Blinken Meets With Chinese Deputy Leader Amid Ongoing Tensions

Eva Fu
By Eva Fu
September 18, 2023Chinashare

NEW YORK—Secretary of State Antony Blinken met with China’s deputy leader, Han Zheng, on the sidelines of the United Nations General Assembly on Sept. 18 in what marks the latest top-level exchange between the world’s two largest economic powers.

“The world expects us to responsibly manage our relationship,” Mr. Blinken said in brief remarks at the beginning of his meeting with Mr. Han. “The United States is committed to doing just that.

“From the perspective of the United States, face-to-face diplomacy is the best way to deal with areas where we disagree, and also the best way to explore areas of cooperation between us.”

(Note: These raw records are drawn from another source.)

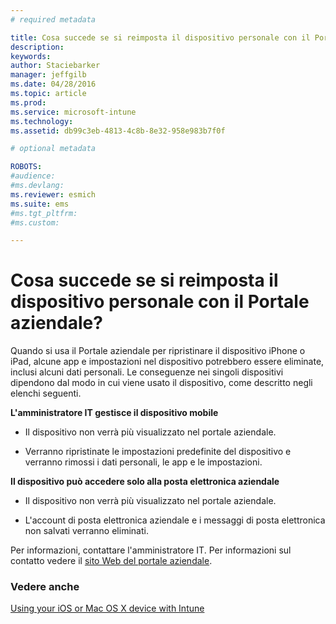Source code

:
 ```yaml
---
# required metadata

title: Cosa succede se si reimposta il dispositivo personale con il Portale aziendale? | Microsoft Intune
description:
keywords:
author: Staciebarker
manager: jeffgilb
ms.date: 04/28/2016
ms.topic: article
ms.prod:
ms.service: microsoft-intune
ms.technology:
ms.assetid: db99c3eb-4813-4c8b-8e32-958e983b7f0f

# optional metadata

ROBOTS:
#audience:
#ms.devlang:
ms.reviewer: esmich
ms.suite: ems
#ms.tgt_pltfrm:
#ms.custom:

---
```



# Cosa succede se si reimposta il dispositivo personale con il Portale aziendale?

Quando si usa il Portale aziendale per ripristinare il dispositivo iPhone o iPad, alcune app e impostazioni nel dispositivo potrebbero essere eliminate, inclusi alcuni dati personali. Le conseguenze nei singoli dispositivi dipendono dal modo in cui viene usato il dispositivo, come descritto negli elenchi seguenti.

**L'amministratore IT gestisce il dispositivo mobile**

-   Il dispositivo non verrà più visualizzato nel portale aziendale.

-   Verranno ripristinate le impostazioni predefinite del dispositivo e verranno rimossi i dati personali, le app e le impostazioni.

**Il dispositivo può accedere solo alla posta elettronica aziendale**

-   Il dispositivo non verrà più visualizzato nel portale aziendale.

-   L'account di posta elettronica aziendale e i messaggi di posta elettronica non salvati verranno eliminati.

Per informazioni, contattare l'amministratore IT. Per informazioni sul contatto vedere il [sito Web del portale aziendale](http://portal.manage.microsoft.com).

### Vedere anche
[Using your iOS or Mac OS X device with Intune](using-your-ios-or-mac-os-x-device-with-intune.md)

<!--HONumber=Jun16_HO2-->


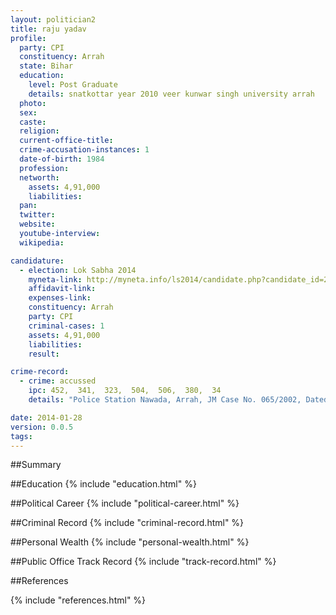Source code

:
 ```yaml
---
layout: politician2
title: raju yadav
profile: 
  party: CPI
  constituency: Arrah
  state: Bihar
  education: 
    level: Post Graduate
    details: snatkottar year 2010 veer kunwar singh university arrah   l.l.b. year 2012
  photo: 
  sex: 
  caste: 
  religion: 
  current-office-title: 
  crime-accusation-instances: 1
  date-of-birth: 1984
  profession: 
  networth: 
    assets: 4,91,000
    liabilities: 
  pan: 
  twitter: 
  website: 
  youtube-interview: 
  wikipedia: 

candidature: 
  - election: Lok Sabha 2014
    myneta-link: http://myneta.info/ls2014/candidate.php?candidate_id=2642
    affidavit-link: 
    expenses-link: 
    constituency: Arrah 
    party: CPI
    criminal-cases: 1
    assets: 4,91,000
    liabilities: 
    result:  

crime-record: 
  - crime: accussed
    ipc: 452,  341,  323,  504,  506,  380,  34
    details: "Police Station Nawada, Arrah, JM Case No. 065/2002, Dated-21/05/2002 Dist Bhojpur Bihar, Gr. No. 694/02, Tr.No. 1148/13, Punit Malviya J.M. Ist Class Ara Date 21.05.2002" 

date: 2014-01-28
version: 0.0.5
tags: 
---
```

##Summary


##Education
{% include "education.html" %}


##Political Career
{% include "political-career.html" %}


##Criminal Record
{% include "criminal-record.html" %}


##Personal Wealth
{% include "personal-wealth.html" %}


##Public Office Track Record
{% include "track-record.html" %}


##References


{% include "references.html" %}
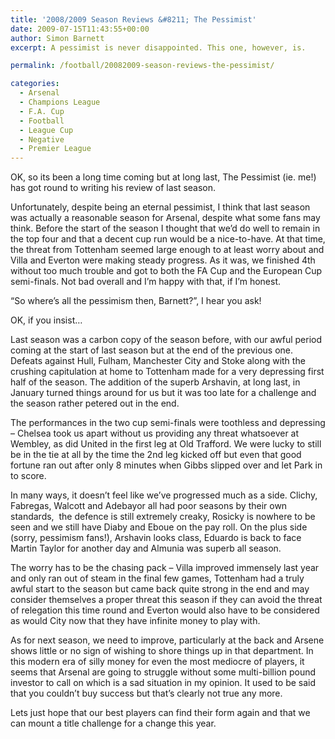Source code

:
 ```yaml
---
title: '2008/2009 Season Reviews &#8211; The Pessimist'
date: 2009-07-15T11:43:55+00:00
author: Simon Barnett
excerpt: A pessimist is never disappointed. This one, however, is.

permalink: /football/20082009-season-reviews-the-pessimist/

categories:
  - Arsenal
  - Champions League
  - F.A. Cup
  - Football
  - League Cup
  - Negative
  - Premier League
---
```

OK, so its been a long time coming but at long last, The Pessimist (ie. me!) has got round to writing his review of last season.

Unfortunately, despite being an eternal pessimist, I think that last season was actually a reasonable season for Arsenal, despite what some fans may think. Before the start of the season I thought that we&#8217;d do well to remain in the top four and that a decent cup run would be a nice-to-have. At that time, the threat from Tottenham seemed large enough to at least worry about and Villa and Everton were making steady progress. As it was, we finished 4th without too much trouble and got to both the FA Cup and the European Cup semi-finals. Not bad overall and I&#8217;m happy with that, if I&#8217;m honest.

&#8220;So where&#8217;s all the pessimism then, Barnett?&#8221;, I hear you ask!

OK, if you insist&#8230;

Last season was a carbon copy of the season before, with our awful period coming at the start of last season but at the end of the previous one. Defeats against Hull, Fulham, Manchester City and Stoke along with the crushing capitulation at home to Tottenham made for a very depressing first half of the season. The addition of the superb Arshavin, at long last, in January turned things around for us but it was too late for a challenge and the season rather petered out in the end.

The performances in the two cup semi-finals were toothless and depressing &#8211; Chelsea took us apart without us providing any threat whatsoever at Wembley, as did United in the first leg at Old Trafford. We were lucky to still be in the tie at all by the time the 2nd leg kicked off but even that good fortune ran out after only 8 minutes when Gibbs slipped over and let Park in to score.

In many ways, it doesn&#8217;t feel like we&#8217;ve progressed much as a side. Clichy, Fabregas, Walcott and Adebayor all had poor seasons by their own standards,  the defence is still extremely creaky, Rosicky is nowhere to be seen and we still have Diaby and Eboue on the pay roll. On the plus side (sorry, pessimism fans!), Arshavin looks class, Eduardo is back to face Martin Taylor for another day and Almunia was superb all season.

The worry has to be the chasing pack &#8211; Villa improved immensely last year and only ran out of steam in the final few games, Tottenham had a truly awful start to the season but came back quite strong in the end and may consider themselves a proper threat this season if they can avoid the threat of relegation this time round and Everton would also have to be considered as would City now that they have infinite money to play with.

As for next season, we need to improve, particularly at the back and Arsene shows little or no sign of wishing to shore things up in that department. In this modern era of silly money for even the most mediocre of players, it seems that Arsenal are going to struggle without some multi-billion pound investor to call on which is a sad situation in my opinion. It used to be said that you couldn&#8217;t buy success but that&#8217;s clearly not true any more.

Lets just hope that our best players can find their form again and that we can mount a title challenge for a change this year.
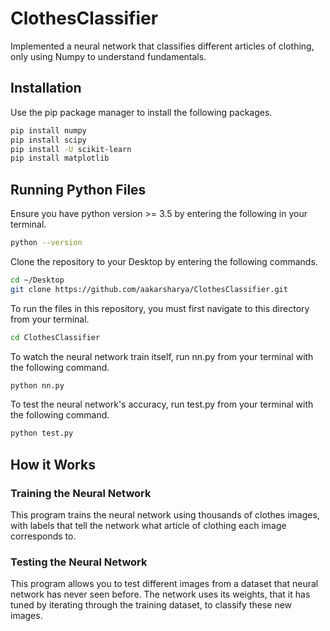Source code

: # ClothesClassifier
Implemented a neural network that classifies different articles of clothing, only using Numpy to understand fundamentals.

## Installation
Use the pip package manager to install the following packages.
```bash
pip install numpy
pip install scipy
pip install -U scikit-learn
pip install matplotlib
```

## Running Python Files
Ensure you have python version >= 3.5 by entering the following in your terminal.
```bash
python --version
```
Clone the repository to your Desktop by entering the following commands.
```bash
cd ~/Desktop
git clone https://github.com/aakarsharya/ClothesClassifier.git
```
To run the files in this repository, you must first navigate to this directory from your terminal.
```bash
cd ClothesClassifier
```
To watch the neural network train itself, run nn.py from your terminal with the following command.
```bash
python nn.py
```
To test the neural network's accuracy, run test.py from your terminal with the following command.
```bash
python test.py
```

## How it Works
### Training the Neural Network
This program trains the neural network using thousands of clothes images, with labels that tell the network what article of clothing each image corresponds to. 

### Testing the Neural Network
This program allows you to test different images from a dataset that neural network has never seen before. The network uses its weights, that it has tuned by iterating through the training dataset, to classify these new images.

The meeting, taking place a day after national security adviser Jake Sullivan held an unannounced meeting with China’s most senior diplomat, Wang Yi, in Malta, was part of the administration’s efforts to engage with senior Chinese officials to improve communications amid strained bilateral ties.

Mr. Blinken made his first trip to China as secretary of state this June in a push to revive military talks. He was followed by Commerce Secretary Gina Raimondo, Treasury Secretary Janet Yellen, and climate envoy John Kerry.

“It’s a good thing that we have this opportunity to build on the recent high-level engagements that our countries have had to make sure that we’re maintaining open communications and to demonstrate that we are responsibly managing the relationship between our two countries,” Mr. Blinken said.

Mr. Han said that “China–U.S. relations face many difficulties and challenges” and that he expects the United States to “show sincerity” in handling U.S.–China relations.

“The world needs a steady and sound China–U.S. relationship,” he said in a speech.

State Department spokesperson Matthew Miller said Mr. Blinken “emphasized that the United States will continue to use diplomacy to advance U.S. interests and values and to discuss areas of difference.”

He also said that Mr. Blinken “explored potential areas of cooperation and advocated for progress on shared transnational challenges” and touched on issues from the Russia–Ukraine war to North Korea’s “provocative actions.”

Beijing’s decision to send Mr. Han—who holds a largely nominal role—as its representative at the U.N. summit fueled speculation related to the political upheaval in the top ranks of Chinese leadership.

Aside from Chinese leader Xi Jinping himself, Mr. Wang, China’s foreign minister and head of the Chinese Communist Party’s (CCP’s) Central Foreign Affairs Commission, usually addressed the annual U.N. gathering in New York in the past.

Mr. Wang stepped in for former Chinese Foreign Minister Qin Gang in July after the latter went missing from the public eye with little explanation—one of three top Chinese officials dismissed in succession in just two months’ time. Li Shangfu, the country’s defense minister, has vanished for nearly three weeks and missed at least one meeting with foreign counterparts.

The White House has described the meeting between Mr. Wang and Mr. Sullivan as “candid, substantive, and constructive.”

Taiwan was a topic that came up in both days’ U.S.–China meetings, with Mr. Sullivan and Mr. Blinken stressing the importance of “peace and stability across the Taiwan Strait.”

Mr. Wang, as a response to Mr. Sullivan on Sept. 17, repeated the assertion that the Taiwan issue is the “first red line that cannot be crossed,” warning the U.S. side to not support Taiwan independence.

Hours later, the regime sent 103 warplanes toward the self-ruled island, setting a new high in military demonstrations that have sharply increased in recent years and prompting Taiwan’s Defense Ministry to demand an immediate stop to the “destructive” harassment.

“They’ve continued in a very dangerous and irresponsible way—the CCP—to ratchet up their pressure, their provocation, and we cannot allow that to stand,” Rep. Pat Ryan (D-N.Y.), who sits on the House Armed Services Committee, told The Epoch Times, noting that the provocation serves as another reminder of the need of U.S. support.

He also noted that he’ll continue to advocate more military support to Taiwan so that “they can continue to uphold their democracy and their values” in the face of the CCP aggression.

Rep. Young Kim (R-Calif.), who chairs the Subcommittee on Indo-Pacific at the House Foreign Affairs Committee, meanwhile questioned whether engaging with Beijing will yield results for the United States.

“The CCP’s threats against Taiwan should not be taken lightly by the United States,” she told The Epoch Times. “The Biden administration’s repeated concessions to simply get a meeting with CCP are emboldening the CCP to continue its reckless behavior.”

“We have to continue to support our partners in Taiwan. We have to continue to make crystal clear that any action that undercuts their safety and security is unacceptable.”

President Joe Biden has expressed disappointment that Mr. Xi skipped the G20 leaders’ gathering in India, but the president said that he was “going to get to see him.”

The next likely opportunity for such a talk is the Asia-Pacific Economic Cooperation summit in San Francisco in November. China’s top security agency, the Ministry of State Security, has recently hinted that the prospect of any such meeting would depend on the United States “showing sufficient sincerity.”